人は誰でも、その生き方を問われる時があるのだと思う。そのことに気付かずに、なんだかんだと泣いて一生を送る人が多い中、私は薬物ということで、法的にもいけないことで、何よりも命を削る息子の姿に、平常心ではいられなかった。幸せなことに変えざるを得なかった。
 そして今、家族会という居場所を得て、こんなにも穏やかで、静かに暮らせる日々が訪れるなんて思いもしないことでした。

 平成10年の4月も末のこと、それは突然の警察からの電話でした。
「ゲームセンターでシンナーを吸引していた息子さんを補導したので、引取りに来てください。」
それが始まりでした。
 そんなことがあった6月上旬の朝のことでした。何人かの刑事さんが家にやってきて、
「シンナーを盗みに入って捕まった2人の口から、お宅の息子さんの名前があがったので、事情を聞きたい。」
とのこと。そして、その日の午後には「逮捕になった」との連絡を受けました。
本当にショックでした。今までよかれとしてきたことの全てを否定され、「貴方のせいで、こうなった」と言われたようで、初めて仕事も出来なくなりました。誰とも顔を合わせたくなかったし、声も聞きたくなくて、用事もないのに出掛けたり、でも、どこにも自分の居場所が見つからなかった。

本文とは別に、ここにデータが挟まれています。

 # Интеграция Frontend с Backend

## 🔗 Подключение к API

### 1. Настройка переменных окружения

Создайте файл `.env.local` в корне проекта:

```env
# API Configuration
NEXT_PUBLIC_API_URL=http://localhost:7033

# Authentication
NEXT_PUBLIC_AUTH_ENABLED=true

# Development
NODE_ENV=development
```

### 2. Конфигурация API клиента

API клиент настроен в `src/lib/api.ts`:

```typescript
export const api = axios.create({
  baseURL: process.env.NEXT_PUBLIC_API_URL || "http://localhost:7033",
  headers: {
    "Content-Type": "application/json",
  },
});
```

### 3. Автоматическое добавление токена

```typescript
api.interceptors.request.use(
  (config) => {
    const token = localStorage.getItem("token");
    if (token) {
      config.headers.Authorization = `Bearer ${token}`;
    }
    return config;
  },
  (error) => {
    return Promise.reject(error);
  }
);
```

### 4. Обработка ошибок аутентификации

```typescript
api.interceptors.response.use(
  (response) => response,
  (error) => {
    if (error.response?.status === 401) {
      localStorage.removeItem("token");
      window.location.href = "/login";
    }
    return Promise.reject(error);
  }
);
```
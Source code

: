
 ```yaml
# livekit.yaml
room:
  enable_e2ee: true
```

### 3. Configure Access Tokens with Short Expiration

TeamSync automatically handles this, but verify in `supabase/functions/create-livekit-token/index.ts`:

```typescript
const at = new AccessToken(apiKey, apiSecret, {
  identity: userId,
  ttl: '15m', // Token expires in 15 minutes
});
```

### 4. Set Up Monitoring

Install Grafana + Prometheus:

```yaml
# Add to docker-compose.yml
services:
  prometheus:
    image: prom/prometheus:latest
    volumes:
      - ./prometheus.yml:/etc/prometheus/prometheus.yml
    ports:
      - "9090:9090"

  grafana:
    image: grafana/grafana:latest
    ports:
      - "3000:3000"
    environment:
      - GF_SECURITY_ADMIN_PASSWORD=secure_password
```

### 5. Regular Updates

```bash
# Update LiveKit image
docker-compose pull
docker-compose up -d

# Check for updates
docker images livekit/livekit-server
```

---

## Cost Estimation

家裁の調停を1週間後に控えて、鑑別所での2度目の面会から帰る車の中で、「このまま息子を預かってもらえたらどんなに楽だろう」と思いました。救急車やパトカー、電話の音にも息子の心配をしなくて済むという、何年ぶりかで味わった安らいだ静かな時間でした。それでも、家裁の調停を終え、息子を連れ帰るときには、「もうこれで落ちるところまで落ちたんだから、これからは這い上がるだけ。シンナーも1ヶ月も止めていたんだから、もう大丈夫。」そう信じていました。そもそも、このときも「薬物の問題で」なんて思いもしなかった。一般に言う「非行」だと、それくらいの認識しかありませんでした。だからこのときには、この年の暮れから薬をめぐって自分自身どうにもならないほど「共依存」に拍車をかけて行くことになるなんて、思いもしないことでした。

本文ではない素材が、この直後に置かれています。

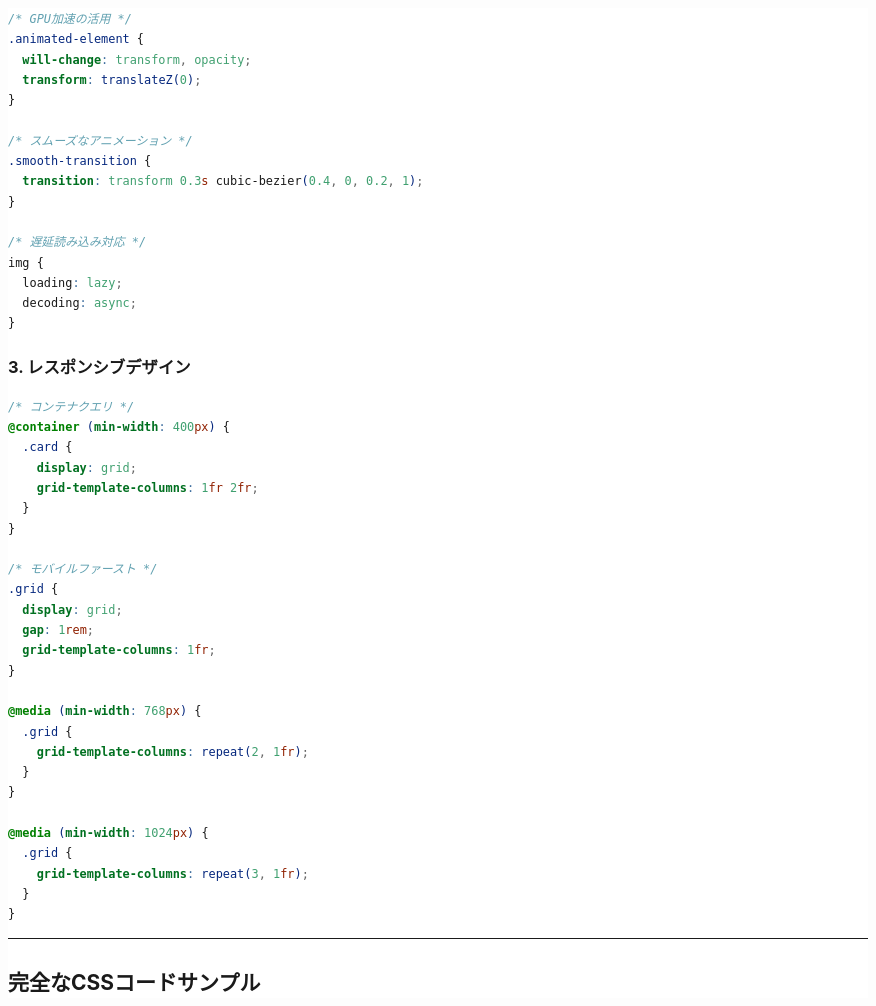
 ```css
/* GPU加速の活用 */
.animated-element {
  will-change: transform, opacity;
  transform: translateZ(0);
}

/* スムーズなアニメーション */
.smooth-transition {
  transition: transform 0.3s cubic-bezier(0.4, 0, 0.2, 1);
}

/* 遅延読み込み対応 */
img {
  loading: lazy;
  decoding: async;
}
```

### 3. レスポンシブデザイン

```css
/* コンテナクエリ */
@container (min-width: 400px) {
  .card {
    display: grid;
    grid-template-columns: 1fr 2fr;
  }
}

/* モバイルファースト */
.grid {
  display: grid;
  gap: 1rem;
  grid-template-columns: 1fr;
}

@media (min-width: 768px) {
  .grid {
    grid-template-columns: repeat(2, 1fr);
  }
}

@media (min-width: 1024px) {
  .grid {
    grid-template-columns: repeat(3, 1fr);
  }
}
```

---

## 完全なCSSコードサンプル
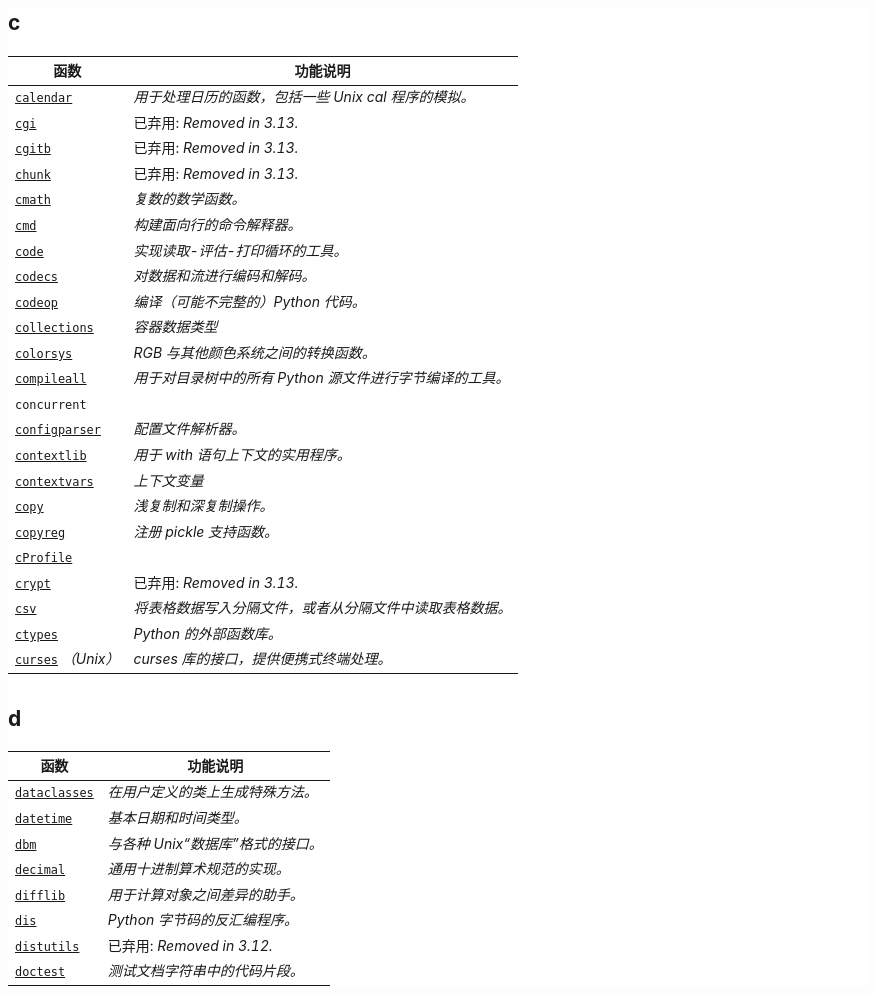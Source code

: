 ## c        
| 函数 | 功能说明 |
| ------ | -------------- |
| [`calendar`](https://docs.python.org/zh-cn/3/library/calendar.html#module-calendar) | *用于处理日历的函数，包括一些 Unix cal 程序的模拟。*     |
| [`cgi`](https://docs.python.org/zh-cn/3/library/cgi.html#module-cgi) | 已弃用: *Removed in 3.13.*                           |
| [`cgitb`](https://docs.python.org/zh-cn/3/library/cgitb.html#module-cgitb) | 已弃用: *Removed in 3.13.*                           |
| [`chunk`](https://docs.python.org/zh-cn/3/library/chunk.html#module-chunk) | 已弃用: *Removed in 3.13.*                           |
| [`cmath`](https://docs.python.org/zh-cn/3/library/cmath.html#module-cmath) | *复数的数学函数。*                                       |
| [`cmd`](https://docs.python.org/zh-cn/3/library/cmd.html#module-cmd) | *构建面向行的命令解释器。*                               |
| [`code`](https://docs.python.org/zh-cn/3/library/code.html#module-code) | *实现读取-评估-打印循环的工具。*                         |
| [`codecs`](https://docs.python.org/zh-cn/3/library/codecs.html#module-codecs) | *对数据和流进行编码和解码。*                             |
| [`codeop`](https://docs.python.org/zh-cn/3/library/codeop.html#module-codeop) | *编译（可能不完整的）Python 代码。*                      |
| [`collections`](https://docs.python.org/zh-cn/3/library/collections.html#module-collections) | *容器数据类型*                                           |
| [`colorsys`](https://docs.python.org/zh-cn/3/library/colorsys.html#module-colorsys) | *RGB 与其他颜色系统之间的转换函数。*                     |
| [`compileall`](https://docs.python.org/zh-cn/3/library/compileall.html#module-compileall) | *用于对目录树中的所有 Python 源文件进行字节编译的工具。* |
| `concurrent`                                                 |                                                          |
| [`configparser`](https://docs.python.org/zh-cn/3/library/configparser.html#module-configparser) | *配置文件解析器。*                                       |
| [`contextlib`](https://docs.python.org/zh-cn/3/library/contextlib.html#module-contextlib) | *用于 with 语句上下文的实用程序。*                       |
| [`contextvars`](https://docs.python.org/zh-cn/3/library/contextvars.html#module-contextvars) | *上下文变量*                                             |
| [`copy`](https://docs.python.org/zh-cn/3/library/copy.html#module-copy) | *浅复制和深复制操作。*                                   |
| [`copyreg`](https://docs.python.org/zh-cn/3/library/copyreg.html#module-copyreg) | *注册 pickle 支持函数。*                                 |
| [`cProfile`](https://docs.python.org/zh-cn/3/library/profile.html#module-cProfile) |                                                          |
| [`crypt`](https://docs.python.org/zh-cn/3/library/crypt.html#module-crypt) | 已弃用: *Removed in 3.13.*                           |
| [`csv`](https://docs.python.org/zh-cn/3/library/csv.html#module-csv) | *将表格数据写入分隔文件，或者从分隔文件中读取表格数据。* |
| [`ctypes`](https://docs.python.org/zh-cn/3/library/ctypes.html#module-ctypes) | *Python 的外部函数库。*                                  |
| [`curses`](https://docs.python.org/zh-cn/3/library/curses.html#module-curses) *（Unix）* | *curses 库的接口，提供便携式终端处理。*                  |

## d
| 函数 | 功能说明 |
| ------ | -------------- |
| [`dataclasses`](https://docs.python.org/zh-cn/3/library/dataclasses.html#module-dataclasses) | *在用户定义的类上生成特殊方法。*  |
| [`datetime`](https://docs.python.org/zh-cn/3/library/datetime.html#module-datetime) | *基本日期和时间类型。*            |
| [`dbm`](https://docs.python.org/zh-cn/3/library/dbm.html#module-dbm) | *与各种 Unix“数据库”格式的接口。* |
| [`decimal`](https://docs.python.org/zh-cn/3/library/decimal.html#module-decimal) | *通用十进制算术规范的实现。*      |
| [`difflib`](https://docs.python.org/zh-cn/3/library/difflib.html#module-difflib) | *用于计算对象之间差异的助手。*    |
| [`dis`](https://docs.python.org/zh-cn/3/library/dis.html#module-dis) | *Python 字节码的反汇编程序。*     |
| [`distutils`](https://docs.python.org/zh-cn/3/library/distutils.html#module-distutils) | 已弃用: *Removed in 3.12.*    |
| [`doctest`](https://docs.python.org/zh-cn/3/library/doctest.html#module-doctest) | *测试文档字符串中的代码片段。*    |
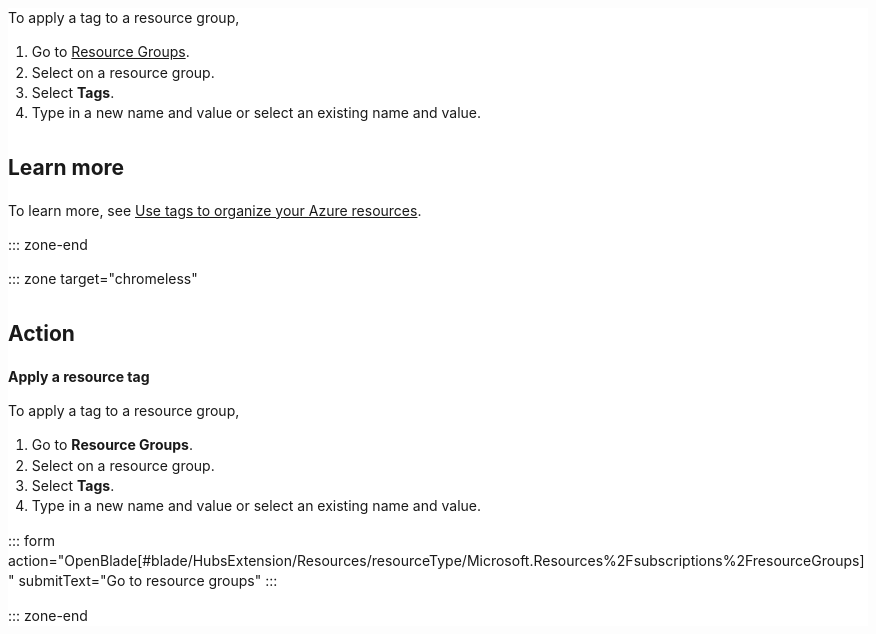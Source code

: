 To apply a tag to a resource group,

1. Go to [Resource Groups](https://portal.azure.com/#blade/HubsExtension/Resources/resourceType/Microsoft.Resources%2Fsubscriptions%2FresourceGroups).
1. Select on a resource group.
1. Select **Tags**.
1. Type in a new name and value or select an existing name and value.

## Learn more

To learn more, see [Use tags to organize your Azure resources](/azure/azure-resource-manager/resource-group-using-tags).

::: zone-end

::: zone target="chromeless"

## Action

**Apply a resource tag**

To apply a tag to a resource group,

1. Go to **Resource Groups**.
1. Select on a resource group.
1. Select **Tags**.
1. Type in a new name and value or select an existing name and value.
 
::: form action="OpenBlade[#blade/HubsExtension/Resources/resourceType/Microsoft.Resources%2Fsubscriptions%2FresourceGroups]" submitText="Go to resource groups" :::

::: zone-end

その後も、変わらずシンナーを使い続けていた息子。そんな息子に全神経を向けて、昼夜の区別もなく先取りの不安を抱え込み、その不安を日々育てていく私。なにをどうしていいのか、どうしたいのか、全く分からなくなっていました。真暗な闇の中で、蟻地獄に落ちたような毎日。朝を迎えることが本当に苦しかった。昨日より辛い今日が待っていた。薬を飲んでも眠れない、そんな状態の中で、柱の角に頭をぶつけて、毎日死ぬことを思いながら生きていました。

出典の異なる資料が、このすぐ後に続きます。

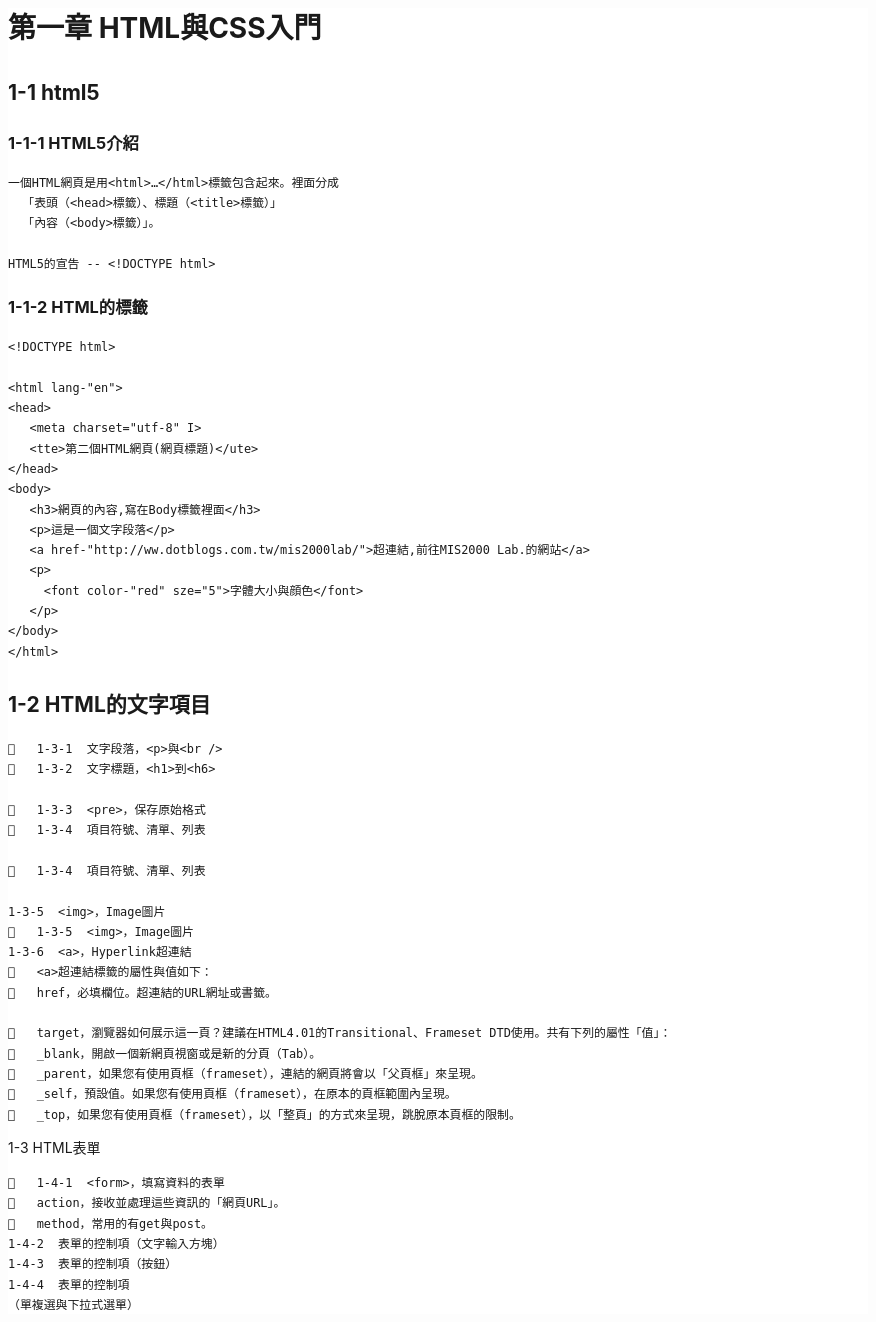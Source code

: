 # 第一章 HTML與CSS入門
## 1-1 html5
### 1-1-1  HTML5介紹
```
一個HTML網頁是用<html>…</html>標籤包含起來。裡面分成
  「表頭（<head>標籤）、標題（<title>標籤）」
  「內容（<body>標籤）」。

HTML5的宣告 -- <!DOCTYPE html>
```
### 1-1-2  HTML的標籤
```
<!DOCTYPE html>

<html lang-"en">
<head>
   <meta charset="utf-8" I>
   <tte>第二個HTML網頁(網頁標題)</ute>
</head>
<body>
   <h3>網頁的內容,寫在Body標籤裡面</h3>
   <p>這是一個文字段落</p>
   <a href-"http://ww.dotblogs.com.tw/mis2000lab/">超連結,前往MIS2000 Lab.的網站</a>
   <p>
     <font color-"red" sze="5">字體大小與顔色</font>
   </p>
</body>
</html>
```
## 1-2  HTML的文字項目
```
	1-3-1  文字段落，<p>與<br />
	1-3-2  文字標題，<h1>到<h6>

	1-3-3  <pre>，保存原始格式 
	1-3-4  項目符號、清單、列表

	1-3-4  項目符號、清單、列表

1-3-5  <img>，Image圖片
	1-3-5  <img>，Image圖片
1-3-6  <a>，Hyperlink超連結
	<a>超連結標籤的屬性與值如下：
	href，必填欄位。超連結的URL網址或書籤。

	target，瀏覽器如何展示這一頁？建議在HTML4.01的Transitional、Frameset DTD使用。共有下列的屬性「值」： 
	_blank，開啟一個新網頁視窗或是新的分頁（Tab）。
	_parent，如果您有使用頁框（frameset），連結的網頁將會以「父頁框」來呈現。
	_self，預設值。如果您有使用頁框（frameset），在原本的頁框範圍內呈現。
	_top，如果您有使用頁框（frameset），以「整頁」的方式來呈現，跳脫原本頁框的限制。
```
1-3  HTML表單
```
	1-4-1  <form>，填寫資料的表單
	action，接收並處理這些資訊的「網頁URL」。
	method，常用的有get與post。
1-4-2  表單的控制項（文字輸入方塊）
1-4-3  表單的控制項（按鈕）
1-4-4  表單的控制項
（單複選與下拉式選單）
```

それでも「息子が薬を止めないのではなく、止めたくても止められないんだ」と気付いたとき、「こんなことをしている場合じゃない。一刻も早く救ってくれるところを見つけないと、息子を失うことになるかもしれない。」そんな時、ラジオ放送を通じてダルクの存在を知り、切羽詰った思いで家族会への出席が始まりました。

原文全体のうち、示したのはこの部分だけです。